Sequence-based prediction of vaccine targets for inducing T cell responses to SARS-CoV-2 utilizing the bioinformatics predictor RECON

Background The ongoing COVID-19 pandemic has created an urgency to identify novel vaccine targets for protective immunity against SARS-CoV-2. Consistent with observations for SARS-CoV, a closely related coronavirus responsible for the 2003 SARS outbreak, early reports identify a protective role for both humoral and cell-mediated immunity for SARS CoV-2.

Methods In this study, we leveraged HLA-I and HLA-II T cell epitope prediction tools from RECON® (Real-time Epitope Computation for ONcology), our bioinformatic pipeline that was developed using proteomic profiling of individual HLA-I and HLA-II alleles to predict rules for peptide binding to a diverse set of such alleles. We applied these binding predictors to viral genomes from the Coronaviridae family, and specifically to identify SARS-CoV-2 T cell epitopes.
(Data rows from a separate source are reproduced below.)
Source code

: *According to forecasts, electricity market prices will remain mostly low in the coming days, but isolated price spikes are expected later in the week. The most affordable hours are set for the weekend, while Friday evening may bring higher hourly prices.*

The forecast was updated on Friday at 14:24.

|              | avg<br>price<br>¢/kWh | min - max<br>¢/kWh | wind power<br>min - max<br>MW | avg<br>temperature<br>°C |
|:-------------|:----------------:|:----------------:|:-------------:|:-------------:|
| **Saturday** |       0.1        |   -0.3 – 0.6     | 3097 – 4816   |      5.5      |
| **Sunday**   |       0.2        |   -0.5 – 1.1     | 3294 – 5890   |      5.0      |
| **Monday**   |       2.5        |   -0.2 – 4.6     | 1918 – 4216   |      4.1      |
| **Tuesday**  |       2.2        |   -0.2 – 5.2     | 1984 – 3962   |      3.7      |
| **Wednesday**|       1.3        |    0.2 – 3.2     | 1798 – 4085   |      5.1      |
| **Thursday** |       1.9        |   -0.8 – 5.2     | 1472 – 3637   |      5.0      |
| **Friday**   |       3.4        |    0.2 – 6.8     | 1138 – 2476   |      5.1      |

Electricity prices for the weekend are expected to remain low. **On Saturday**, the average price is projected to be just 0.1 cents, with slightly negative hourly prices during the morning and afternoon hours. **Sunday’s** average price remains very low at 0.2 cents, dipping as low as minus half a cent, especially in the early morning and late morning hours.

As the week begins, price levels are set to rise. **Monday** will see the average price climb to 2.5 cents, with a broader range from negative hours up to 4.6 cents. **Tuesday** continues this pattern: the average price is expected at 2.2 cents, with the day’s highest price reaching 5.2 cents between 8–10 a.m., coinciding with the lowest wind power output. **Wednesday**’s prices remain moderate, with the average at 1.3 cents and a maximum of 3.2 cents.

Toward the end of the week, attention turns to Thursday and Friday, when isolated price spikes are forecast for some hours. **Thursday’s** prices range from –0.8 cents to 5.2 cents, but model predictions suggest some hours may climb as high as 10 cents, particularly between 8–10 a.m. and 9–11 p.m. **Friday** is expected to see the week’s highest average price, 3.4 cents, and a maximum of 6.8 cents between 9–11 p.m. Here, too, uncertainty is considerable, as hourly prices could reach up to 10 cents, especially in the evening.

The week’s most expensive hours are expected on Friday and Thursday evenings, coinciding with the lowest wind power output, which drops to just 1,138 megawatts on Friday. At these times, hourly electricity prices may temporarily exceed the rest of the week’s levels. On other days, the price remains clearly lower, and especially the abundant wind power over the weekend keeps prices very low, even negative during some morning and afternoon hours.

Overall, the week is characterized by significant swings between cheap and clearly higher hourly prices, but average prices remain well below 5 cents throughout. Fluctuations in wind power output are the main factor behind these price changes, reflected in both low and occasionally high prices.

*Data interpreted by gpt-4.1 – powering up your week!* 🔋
Results To test the suitability of these tools to identify viral T cell epitopes, we first validated HLA-I and HLA-II predictions on Coronaviridae family epitopes deposited in the Virus Pathogen Database and Analysis Resource (ViPR) database. We then use our HLA-I and HLA-II predictors to identify 11,776 HLA-I and 7,991 HLA-II candidate binding peptides across all 12 open reading frames (ORFs) of SARS-CoV-2. This extensive list of identified candidate peptides is driven by the length of the ORFs and the significant number of HLA-I and HLA-II alleles that we are able to predict (74 and 83, respectively), providing over 99% coverage for the US, European and Asian populations, for both HLA-I and HLA-II. From our SARS-CoV-2 predicted peptide-HLA-I allele pairs, 368 pairs identically matched previously reported pairs in the ViPR database, originating from other forms of coronaviruses. 320 of these pairs (89.1%) had a positive MHC-binding assay result. This analysis reinforces the validity our predictions.

Conclusions Using this bioinformatic platform, we identify multiple putative epitopes for CD4⁺ and CD8⁺ T cells whose HLA binding properties cover nearly the entire population and thus may be effective when included in prophylactic vaccines against SARS-CoV-2 to induce broad cellular immunity.